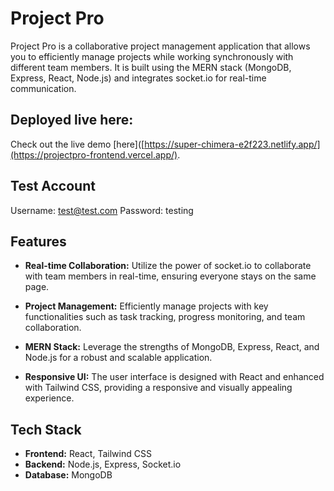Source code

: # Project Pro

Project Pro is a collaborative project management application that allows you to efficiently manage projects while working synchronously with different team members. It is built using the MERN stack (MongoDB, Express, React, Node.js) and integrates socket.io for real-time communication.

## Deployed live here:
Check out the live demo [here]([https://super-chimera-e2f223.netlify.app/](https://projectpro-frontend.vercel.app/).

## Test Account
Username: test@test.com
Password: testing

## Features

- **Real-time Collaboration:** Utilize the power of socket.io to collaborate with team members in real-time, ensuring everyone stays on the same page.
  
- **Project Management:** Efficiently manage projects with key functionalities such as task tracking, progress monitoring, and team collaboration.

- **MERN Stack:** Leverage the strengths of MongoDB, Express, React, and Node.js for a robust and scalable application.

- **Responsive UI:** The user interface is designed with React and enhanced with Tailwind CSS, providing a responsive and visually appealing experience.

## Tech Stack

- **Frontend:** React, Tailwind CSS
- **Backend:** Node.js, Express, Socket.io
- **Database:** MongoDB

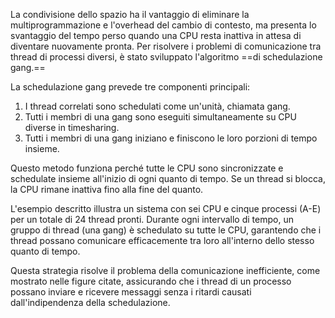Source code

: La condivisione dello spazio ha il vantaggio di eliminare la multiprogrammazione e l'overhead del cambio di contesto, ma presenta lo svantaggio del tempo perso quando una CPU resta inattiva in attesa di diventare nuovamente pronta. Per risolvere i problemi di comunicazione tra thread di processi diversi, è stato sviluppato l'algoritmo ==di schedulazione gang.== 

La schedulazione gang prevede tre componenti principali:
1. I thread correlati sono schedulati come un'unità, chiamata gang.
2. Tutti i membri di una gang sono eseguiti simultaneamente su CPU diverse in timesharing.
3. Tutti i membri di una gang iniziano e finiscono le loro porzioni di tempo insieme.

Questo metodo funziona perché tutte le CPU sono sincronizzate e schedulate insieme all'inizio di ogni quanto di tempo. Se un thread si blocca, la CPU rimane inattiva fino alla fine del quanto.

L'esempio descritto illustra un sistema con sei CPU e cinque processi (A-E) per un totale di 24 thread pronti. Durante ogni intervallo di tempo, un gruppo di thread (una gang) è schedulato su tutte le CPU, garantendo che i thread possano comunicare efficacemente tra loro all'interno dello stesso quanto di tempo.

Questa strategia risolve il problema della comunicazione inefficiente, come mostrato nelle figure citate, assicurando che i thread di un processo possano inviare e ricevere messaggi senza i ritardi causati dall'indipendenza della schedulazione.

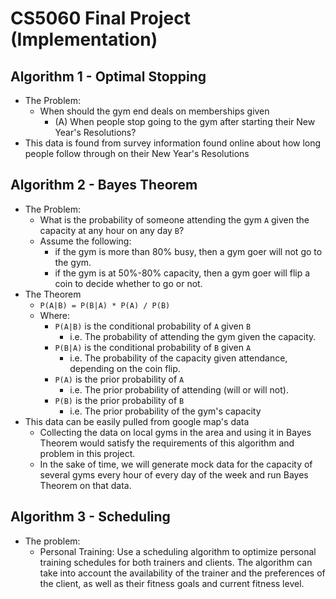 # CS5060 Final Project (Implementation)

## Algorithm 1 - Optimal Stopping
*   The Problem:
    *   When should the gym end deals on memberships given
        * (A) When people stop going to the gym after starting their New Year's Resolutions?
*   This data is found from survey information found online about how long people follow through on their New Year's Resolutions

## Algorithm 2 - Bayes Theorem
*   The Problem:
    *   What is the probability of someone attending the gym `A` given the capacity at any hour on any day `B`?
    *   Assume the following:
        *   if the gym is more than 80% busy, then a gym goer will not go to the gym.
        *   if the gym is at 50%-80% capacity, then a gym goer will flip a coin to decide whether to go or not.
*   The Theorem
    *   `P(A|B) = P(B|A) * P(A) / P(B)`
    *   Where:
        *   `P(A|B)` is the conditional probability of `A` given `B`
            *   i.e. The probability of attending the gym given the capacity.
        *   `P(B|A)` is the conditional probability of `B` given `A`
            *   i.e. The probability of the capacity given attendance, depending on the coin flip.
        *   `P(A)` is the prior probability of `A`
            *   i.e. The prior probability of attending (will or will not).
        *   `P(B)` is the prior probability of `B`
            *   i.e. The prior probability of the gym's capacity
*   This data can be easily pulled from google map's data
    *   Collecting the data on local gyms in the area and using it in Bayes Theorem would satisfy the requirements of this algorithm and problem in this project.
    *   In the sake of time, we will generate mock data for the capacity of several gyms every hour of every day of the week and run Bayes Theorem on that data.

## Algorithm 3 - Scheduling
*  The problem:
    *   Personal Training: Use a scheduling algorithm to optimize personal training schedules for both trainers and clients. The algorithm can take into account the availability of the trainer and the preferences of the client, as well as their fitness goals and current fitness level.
⁂
Return only the lines between the one holding "Project Pro is" and the one holding "## Deployed live", inclusive, exactly as they appear above.

Project Pro is a collaborative project management application that allows you to efficiently manage projects while working synchronously with different team members. It is built using the MERN stack (MongoDB, Express, React, Node.js) and integrates socket.io for real-time communication.

## Deployed live here:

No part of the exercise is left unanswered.